▶ **About this task**: Looking only at the lines below that contain "from", give the number of them and no other text.

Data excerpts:
+===+

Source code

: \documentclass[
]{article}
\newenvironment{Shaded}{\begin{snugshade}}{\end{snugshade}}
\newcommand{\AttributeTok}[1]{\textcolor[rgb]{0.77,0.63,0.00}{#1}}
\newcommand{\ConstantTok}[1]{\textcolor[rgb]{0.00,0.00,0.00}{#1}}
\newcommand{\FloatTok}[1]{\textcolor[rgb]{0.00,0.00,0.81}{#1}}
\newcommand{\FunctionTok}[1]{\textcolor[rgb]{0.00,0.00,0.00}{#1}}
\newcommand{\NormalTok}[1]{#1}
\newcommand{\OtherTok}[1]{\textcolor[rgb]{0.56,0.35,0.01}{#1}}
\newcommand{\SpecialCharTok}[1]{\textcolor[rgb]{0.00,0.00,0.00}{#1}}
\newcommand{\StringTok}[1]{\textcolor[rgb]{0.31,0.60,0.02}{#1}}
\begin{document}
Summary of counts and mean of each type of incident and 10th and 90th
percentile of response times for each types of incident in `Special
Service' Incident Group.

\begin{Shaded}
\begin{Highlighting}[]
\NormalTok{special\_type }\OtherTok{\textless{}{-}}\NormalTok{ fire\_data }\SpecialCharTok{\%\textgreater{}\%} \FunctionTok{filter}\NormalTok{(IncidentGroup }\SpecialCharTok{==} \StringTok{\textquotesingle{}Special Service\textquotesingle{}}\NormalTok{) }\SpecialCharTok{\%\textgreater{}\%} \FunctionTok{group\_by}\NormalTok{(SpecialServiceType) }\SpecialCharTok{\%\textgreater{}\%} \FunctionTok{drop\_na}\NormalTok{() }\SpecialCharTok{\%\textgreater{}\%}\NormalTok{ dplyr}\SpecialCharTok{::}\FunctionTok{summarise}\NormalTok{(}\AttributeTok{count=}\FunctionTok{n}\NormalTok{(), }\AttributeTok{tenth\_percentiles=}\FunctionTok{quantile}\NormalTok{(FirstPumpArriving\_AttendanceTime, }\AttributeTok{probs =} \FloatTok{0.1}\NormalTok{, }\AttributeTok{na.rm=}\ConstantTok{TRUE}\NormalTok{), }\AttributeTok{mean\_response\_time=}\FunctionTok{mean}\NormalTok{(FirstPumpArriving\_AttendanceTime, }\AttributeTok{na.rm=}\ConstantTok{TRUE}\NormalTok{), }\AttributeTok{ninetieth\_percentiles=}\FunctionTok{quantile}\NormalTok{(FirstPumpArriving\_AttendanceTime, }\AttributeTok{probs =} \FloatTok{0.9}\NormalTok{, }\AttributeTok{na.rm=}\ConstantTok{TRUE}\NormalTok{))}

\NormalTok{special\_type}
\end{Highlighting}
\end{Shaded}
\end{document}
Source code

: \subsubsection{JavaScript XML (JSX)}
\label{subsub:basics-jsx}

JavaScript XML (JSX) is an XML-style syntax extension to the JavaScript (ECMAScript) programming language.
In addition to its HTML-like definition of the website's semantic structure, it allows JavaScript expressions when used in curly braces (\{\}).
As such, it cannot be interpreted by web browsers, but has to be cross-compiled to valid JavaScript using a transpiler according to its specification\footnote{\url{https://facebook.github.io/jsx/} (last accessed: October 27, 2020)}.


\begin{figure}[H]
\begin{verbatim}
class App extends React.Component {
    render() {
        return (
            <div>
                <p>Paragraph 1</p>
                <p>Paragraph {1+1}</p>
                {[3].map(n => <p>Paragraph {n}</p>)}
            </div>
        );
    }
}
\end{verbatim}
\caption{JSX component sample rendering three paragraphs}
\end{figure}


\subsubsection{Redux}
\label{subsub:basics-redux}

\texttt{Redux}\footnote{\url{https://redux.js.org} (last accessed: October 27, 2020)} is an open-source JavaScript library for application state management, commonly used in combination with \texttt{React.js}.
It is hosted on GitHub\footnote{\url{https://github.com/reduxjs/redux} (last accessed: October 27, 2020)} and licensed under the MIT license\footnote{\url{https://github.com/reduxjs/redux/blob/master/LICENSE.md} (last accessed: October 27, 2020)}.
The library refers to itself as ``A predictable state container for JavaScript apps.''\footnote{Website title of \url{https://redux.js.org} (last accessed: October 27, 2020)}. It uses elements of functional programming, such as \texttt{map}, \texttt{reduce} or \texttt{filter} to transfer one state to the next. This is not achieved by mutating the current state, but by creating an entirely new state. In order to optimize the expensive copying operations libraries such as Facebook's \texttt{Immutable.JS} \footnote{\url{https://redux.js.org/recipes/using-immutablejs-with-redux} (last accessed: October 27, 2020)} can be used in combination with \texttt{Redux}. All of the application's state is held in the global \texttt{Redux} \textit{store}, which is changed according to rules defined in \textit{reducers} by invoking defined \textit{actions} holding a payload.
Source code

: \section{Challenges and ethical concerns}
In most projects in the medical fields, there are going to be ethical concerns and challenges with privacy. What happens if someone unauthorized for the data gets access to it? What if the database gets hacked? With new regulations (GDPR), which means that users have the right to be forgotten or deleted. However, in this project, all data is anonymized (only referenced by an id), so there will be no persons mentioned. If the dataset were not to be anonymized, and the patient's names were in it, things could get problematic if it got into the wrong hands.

+===+

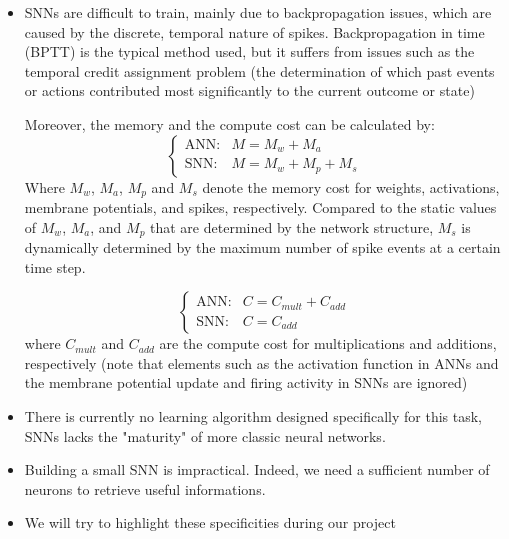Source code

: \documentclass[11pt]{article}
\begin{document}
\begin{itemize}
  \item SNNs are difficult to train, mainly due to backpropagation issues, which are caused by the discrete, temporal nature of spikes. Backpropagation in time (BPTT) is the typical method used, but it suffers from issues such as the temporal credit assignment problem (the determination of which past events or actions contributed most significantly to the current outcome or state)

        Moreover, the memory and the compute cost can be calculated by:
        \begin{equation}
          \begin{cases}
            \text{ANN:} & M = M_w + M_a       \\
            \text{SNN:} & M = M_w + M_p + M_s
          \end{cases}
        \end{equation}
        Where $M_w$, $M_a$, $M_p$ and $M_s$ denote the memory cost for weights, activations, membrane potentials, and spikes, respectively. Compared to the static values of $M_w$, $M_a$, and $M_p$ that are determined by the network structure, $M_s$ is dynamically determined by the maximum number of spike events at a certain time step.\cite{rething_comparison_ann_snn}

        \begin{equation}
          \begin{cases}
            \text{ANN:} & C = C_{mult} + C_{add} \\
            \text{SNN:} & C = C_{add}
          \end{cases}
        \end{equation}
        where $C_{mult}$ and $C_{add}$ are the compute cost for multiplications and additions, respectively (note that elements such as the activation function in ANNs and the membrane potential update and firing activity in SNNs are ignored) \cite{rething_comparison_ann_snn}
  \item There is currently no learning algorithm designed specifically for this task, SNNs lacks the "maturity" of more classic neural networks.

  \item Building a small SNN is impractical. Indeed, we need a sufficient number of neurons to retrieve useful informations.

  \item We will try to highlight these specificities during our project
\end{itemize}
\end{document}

+===+

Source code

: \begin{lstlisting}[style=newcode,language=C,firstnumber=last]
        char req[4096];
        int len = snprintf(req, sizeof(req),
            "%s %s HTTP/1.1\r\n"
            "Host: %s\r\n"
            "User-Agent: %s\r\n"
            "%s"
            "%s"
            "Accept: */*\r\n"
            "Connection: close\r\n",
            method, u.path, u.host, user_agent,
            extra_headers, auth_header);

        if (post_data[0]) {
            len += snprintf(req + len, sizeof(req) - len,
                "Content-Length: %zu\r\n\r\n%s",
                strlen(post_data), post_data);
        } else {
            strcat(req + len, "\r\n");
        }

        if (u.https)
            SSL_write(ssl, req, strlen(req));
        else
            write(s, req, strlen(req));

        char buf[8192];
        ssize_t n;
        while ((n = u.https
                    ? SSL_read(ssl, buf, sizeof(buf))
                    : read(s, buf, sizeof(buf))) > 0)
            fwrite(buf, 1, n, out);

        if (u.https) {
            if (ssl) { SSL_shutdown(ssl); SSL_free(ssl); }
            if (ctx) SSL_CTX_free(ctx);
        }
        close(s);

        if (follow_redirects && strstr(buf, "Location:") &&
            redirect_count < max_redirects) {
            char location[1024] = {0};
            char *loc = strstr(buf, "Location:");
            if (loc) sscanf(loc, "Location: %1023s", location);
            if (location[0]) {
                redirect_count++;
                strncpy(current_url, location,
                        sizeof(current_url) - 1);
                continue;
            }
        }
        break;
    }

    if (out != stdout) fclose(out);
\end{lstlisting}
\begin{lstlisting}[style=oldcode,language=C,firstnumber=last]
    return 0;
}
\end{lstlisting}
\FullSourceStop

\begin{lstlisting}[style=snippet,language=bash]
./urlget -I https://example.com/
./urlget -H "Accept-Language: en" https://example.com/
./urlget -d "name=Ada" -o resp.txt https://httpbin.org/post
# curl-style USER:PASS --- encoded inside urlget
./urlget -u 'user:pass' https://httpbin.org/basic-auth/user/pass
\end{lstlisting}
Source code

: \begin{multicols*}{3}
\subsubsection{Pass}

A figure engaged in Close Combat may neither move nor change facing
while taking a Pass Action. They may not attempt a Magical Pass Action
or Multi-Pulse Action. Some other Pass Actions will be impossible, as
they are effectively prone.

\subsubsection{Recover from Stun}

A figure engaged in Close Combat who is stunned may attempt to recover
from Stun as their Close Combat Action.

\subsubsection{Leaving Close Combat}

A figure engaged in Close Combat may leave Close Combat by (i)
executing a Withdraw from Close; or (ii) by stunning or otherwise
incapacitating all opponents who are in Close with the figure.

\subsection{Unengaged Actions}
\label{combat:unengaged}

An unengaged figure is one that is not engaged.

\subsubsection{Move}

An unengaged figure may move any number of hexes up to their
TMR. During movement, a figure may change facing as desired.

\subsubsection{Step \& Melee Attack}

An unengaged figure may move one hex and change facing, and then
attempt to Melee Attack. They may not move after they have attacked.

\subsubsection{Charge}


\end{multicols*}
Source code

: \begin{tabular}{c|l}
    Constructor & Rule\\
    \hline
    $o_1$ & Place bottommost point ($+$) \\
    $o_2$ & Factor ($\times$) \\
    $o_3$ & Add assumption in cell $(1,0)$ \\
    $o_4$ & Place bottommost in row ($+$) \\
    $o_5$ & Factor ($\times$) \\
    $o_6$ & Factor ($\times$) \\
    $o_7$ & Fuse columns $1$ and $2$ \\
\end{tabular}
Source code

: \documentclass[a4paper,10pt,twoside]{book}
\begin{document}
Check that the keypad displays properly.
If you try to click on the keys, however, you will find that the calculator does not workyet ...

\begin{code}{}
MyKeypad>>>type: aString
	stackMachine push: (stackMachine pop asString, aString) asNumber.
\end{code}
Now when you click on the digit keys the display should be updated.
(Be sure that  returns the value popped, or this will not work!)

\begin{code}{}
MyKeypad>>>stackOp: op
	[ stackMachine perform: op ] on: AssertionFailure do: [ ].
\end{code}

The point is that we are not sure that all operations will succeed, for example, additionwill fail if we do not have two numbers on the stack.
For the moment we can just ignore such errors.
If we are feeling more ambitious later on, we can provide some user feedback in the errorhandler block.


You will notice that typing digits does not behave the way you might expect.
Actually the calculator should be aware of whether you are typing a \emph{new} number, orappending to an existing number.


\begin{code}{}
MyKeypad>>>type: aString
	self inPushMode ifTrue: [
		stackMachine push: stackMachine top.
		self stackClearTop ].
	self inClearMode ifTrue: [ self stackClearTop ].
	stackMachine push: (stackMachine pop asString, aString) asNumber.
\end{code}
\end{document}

+===+

▶ **Task solution**: 4